C’était samedi. Il jouait, il s’enivrait de sonorités et il enivrait la rue. N’était la hâte que montrait le soir à s’infiltrer entre les maisons, on eût pu se croire encore en été, tant l’air restait tiède.
Il rabâchait un air à la mode, une mélodie langoureuse pour laquelle des vieilles filles le gratifiaient d’un sourire. Les jeunes femmes, les élégantes et les moins élégantes, ne lui adressaient pas un clin d’œil ; mais Joseph sentait qu’elles brûlaient d’envie d’esquisser un pas de danse, et ce désir qu’il éveillait en elles valait toutes les œillades. Les hommes ne restaient pas indifférents. Joseph savait qu’ils songeaient aux vacances écoulées, à des plages au sable brûlant hantées de nymphes en bikini. Au son de ce même air, il n’était pas difficile de le deviner, ils avaient dansé, à Rimini ou à Viareggio, avec des néréides aux yeux noirs et aux lèvres gourmandes.
Joseph lisait cela dans les démarches, dans un geste de la tête, l’hésitation d’un pas. Pour la dixième fois, il reprenait le refrain, tout entier concentré dans les accords qui s’échappaient de son instrument et montaient jusqu’au faîte des maisons inégales, vers cette bande de ciel où s’insinuaient les premières ombres du soir fraîchissant.
Ce n’est que lorsqu’elles eurent gagné la rue et qu’il se mit à souffler un petit vent aigrelet que Joseph se rappela l’invitation de Séraphine. Irait-il ? N’irait-il pas ?
Séraphine était la fille de Glissando, le harpiste aveugle. Joseph s’était toujours bien entendu avec Glissando ; et même, en confrère courtois, il lui était souvent arrivé de rendre au pauvre infirme de menus services, comme de l’aider à remettre en état son instrument fatigué qui accusait d’inquiétants symptômes d’aphonie. Glissando ne cachait pas l’angoisse que lui causait l’état de sa harpe.
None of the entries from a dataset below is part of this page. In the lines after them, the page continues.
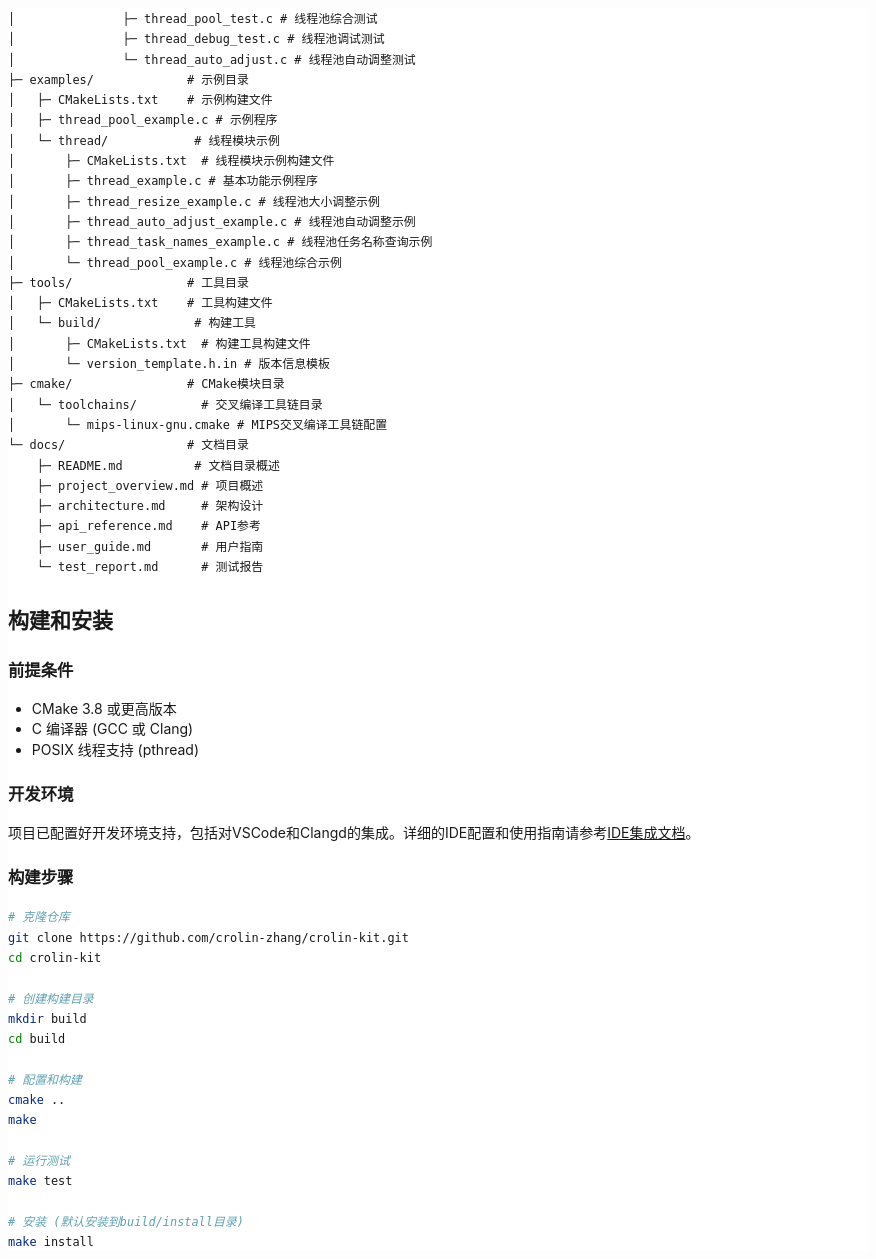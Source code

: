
 ```
│               ├─ thread_pool_test.c # 线程池综合测试
│               ├─ thread_debug_test.c # 线程池调试测试
│               └─ thread_auto_adjust.c # 线程池自动调整测试
├─ examples/             # 示例目录
│   ├─ CMakeLists.txt    # 示例构建文件
│   ├─ thread_pool_example.c # 示例程序
│   └─ thread/            # 线程模块示例
│       ├─ CMakeLists.txt  # 线程模块示例构建文件
│       ├─ thread_example.c # 基本功能示例程序
│       ├─ thread_resize_example.c # 线程池大小调整示例
│       ├─ thread_auto_adjust_example.c # 线程池自动调整示例
│       ├─ thread_task_names_example.c # 线程池任务名称查询示例
│       └─ thread_pool_example.c # 线程池综合示例
├─ tools/                # 工具目录
│   ├─ CMakeLists.txt    # 工具构建文件
│   └─ build/             # 构建工具
│       ├─ CMakeLists.txt  # 构建工具构建文件
│       └─ version_template.h.in # 版本信息模板
├─ cmake/                # CMake模块目录
│   └─ toolchains/         # 交叉编译工具链目录
│       └─ mips-linux-gnu.cmake # MIPS交叉编译工具链配置
└─ docs/                 # 文档目录
    ├─ README.md          # 文档目录概述
    ├─ project_overview.md # 项目概述
    ├─ architecture.md     # 架构设计
    ├─ api_reference.md    # API参考
    ├─ user_guide.md       # 用户指南
    └─ test_report.md      # 测试报告
```

## 构建和安装

### 前提条件

- CMake 3.8 或更高版本
- C 编译器 (GCC 或 Clang)
- POSIX 线程支持 (pthread)

### 开发环境

项目已配置好开发环境支持，包括对VSCode和Clangd的集成。详细的IDE配置和使用指南请参考[IDE集成文档](docs/ide_integration.md)。

### 构建步骤

```bash
# 克隆仓库
git clone https://github.com/crolin-zhang/crolin-kit.git
cd crolin-kit

# 创建构建目录
mkdir build
cd build

# 配置和构建
cmake ..
make

# 运行测试
make test

# 安装 (默认安装到build/install目录)
make install
```
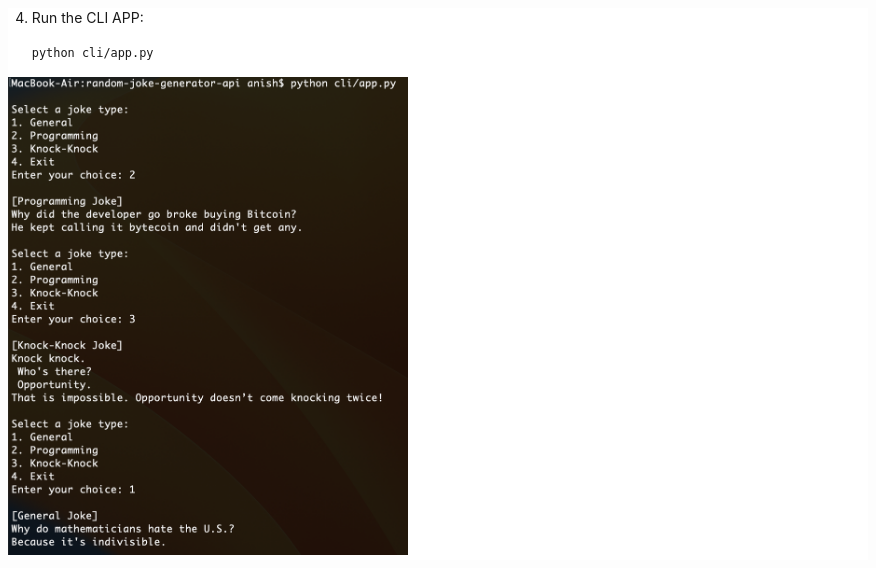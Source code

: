 4. Run the CLI APP:
   ```sh
   python cli/app.py
   ```

<img src="Joke Generator CLI 1.png" alt="Joke Generator" width="400" />
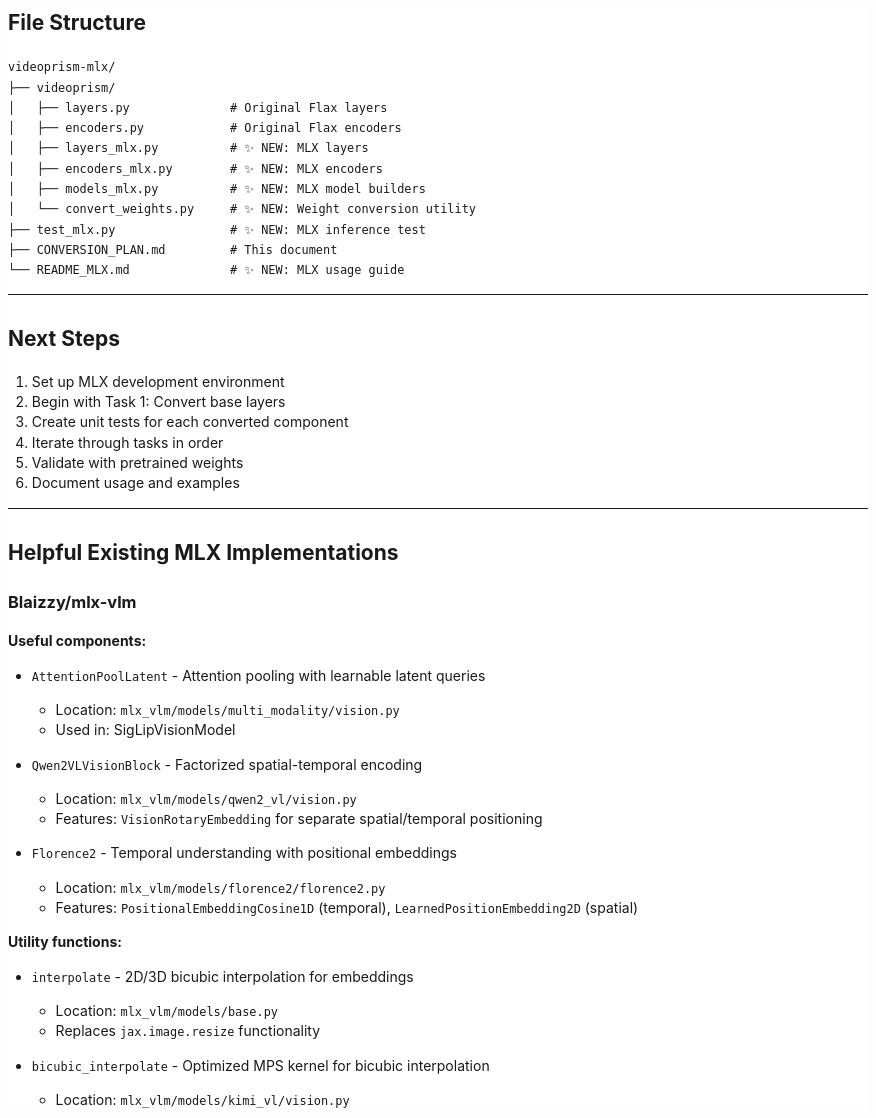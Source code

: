 
## File Structure

```
videoprism-mlx/
├── videoprism/
│   ├── layers.py              # Original Flax layers
│   ├── encoders.py            # Original Flax encoders
│   ├── layers_mlx.py          # ✨ NEW: MLX layers
│   ├── encoders_mlx.py        # ✨ NEW: MLX encoders
│   ├── models_mlx.py          # ✨ NEW: MLX model builders
│   └── convert_weights.py     # ✨ NEW: Weight conversion utility
├── test_mlx.py                # ✨ NEW: MLX inference test
├── CONVERSION_PLAN.md         # This document
└── README_MLX.md              # ✨ NEW: MLX usage guide
```

---

## Next Steps

1. Set up MLX development environment
2. Begin with Task 1: Convert base layers
3. Create unit tests for each converted component
4. Iterate through tasks in order
5. Validate with pretrained weights
6. Document usage and examples

---

## Helpful Existing MLX Implementations

### Blaizzy/mlx-vlm
**Useful components:**
- `AttentionPoolLatent` - Attention pooling with learnable latent queries
  - Location: `mlx_vlm/models/multi_modality/vision.py`
  - Used in: SigLipVisionModel
  
- `Qwen2VLVisionBlock` - Factorized spatial-temporal encoding
  - Location: `mlx_vlm/models/qwen2_vl/vision.py`
  - Features: `VisionRotaryEmbedding` for separate spatial/temporal positioning
  
- `Florence2` - Temporal understanding with positional embeddings
  - Location: `mlx_vlm/models/florence2/florence2.py`
  - Features: `PositionalEmbeddingCosine1D` (temporal), `LearnedPositionEmbedding2D` (spatial)

**Utility functions:**
- `interpolate` - 2D/3D bicubic interpolation for embeddings
  - Location: `mlx_vlm/models/base.py`
  - Replaces `jax.image.resize` functionality
  
- `bicubic_interpolate` - Optimized MPS kernel for bicubic interpolation
  - Location: `mlx_vlm/models/kimi_vl/vision.py`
— Quand elle sera muette comme je suis aveugle, qu’est- ce qu’on deviendra, Séraphine et moi ?
— T’en fais pas, Glissando, tu iras jouer dans la cour de l’hospice des sourds-muets, et personne ne s’en apercevra.
Ils riaient.
Il y avait longtemps que Glissando était veuf. Aussi loin que remontaient les souvenirs de Joseph, il n’avait jamais rencontré le harpiste qu’accompagné de Séraphine. Elle le tenait par le bras, le guidait, lui signalait les obstacles, l’entraînait à travers la foule, le pilotait dans les carrefours dangereux. On ne les voyait jamais l’un sans l’autre, lui, précocement vieilli, le cheveu fin et déjà grisonnant, une cravate Lavallière usée nouée autour du cou, silhouette mince et fragile ; elle, ses cheveux blonds flottant dans le dos, pas jolie mais pas laide non plus, le teint hâlé comme une bohémienne. Glissando lui avait appris à chanter deux ou trois romances et il l’accompagnait à la harpe. Ce furent leurs meilleures années. Une harpe, un aveugle et une fillette blonde qui chante, tous les éléments propres à émouvoir la sensibilité des passants ne se trouvaient-ils pas idéalement réunis ? Puis Séraphine grandit. L’enfant avait été touchante. La jeune fille passa inaperçue, avec ses bras trop maigres, son corsage plat, son visage trop anguleux. Il aurait fallu, pour continuer d’attirer l’attention, que sa voix fut belle. Une petite fille qui chante est toujours attendrissante. Une jeune fille quelconque qui fait entendre une voix sans éclat, terne et même pas très juste, c’est simplement ridicule. Séraphine ne lut plus dans les regards qu’in- différence, pitié, ou moquerie. Cela Glissando ne le voyait pas. Mais il devait bien constater que les recettes baissaient et même l’amour paternel ne pouvait, à la longue, l’illusionner sur le talent de sa fille.
Un jour, il s’en ouvrit à Joseph. On discuta longtemps. Joseph proposa à Séraphine d’apprendre le violon. Le violon, pensait-il, va bien à une femme et il s’accorde on ne peut mieux à la harpe. Joseph se démena et finit par trouver un amateur qui avait autrefois raclé du violon et consentait, par pure générosité, à apprendre le rudiment à Séraphine et à lui prêter, en attendant, son instrument. Ce fut un désastre. Séraphine, visiblement, n’avait pas l’oreille, n’était pas douée.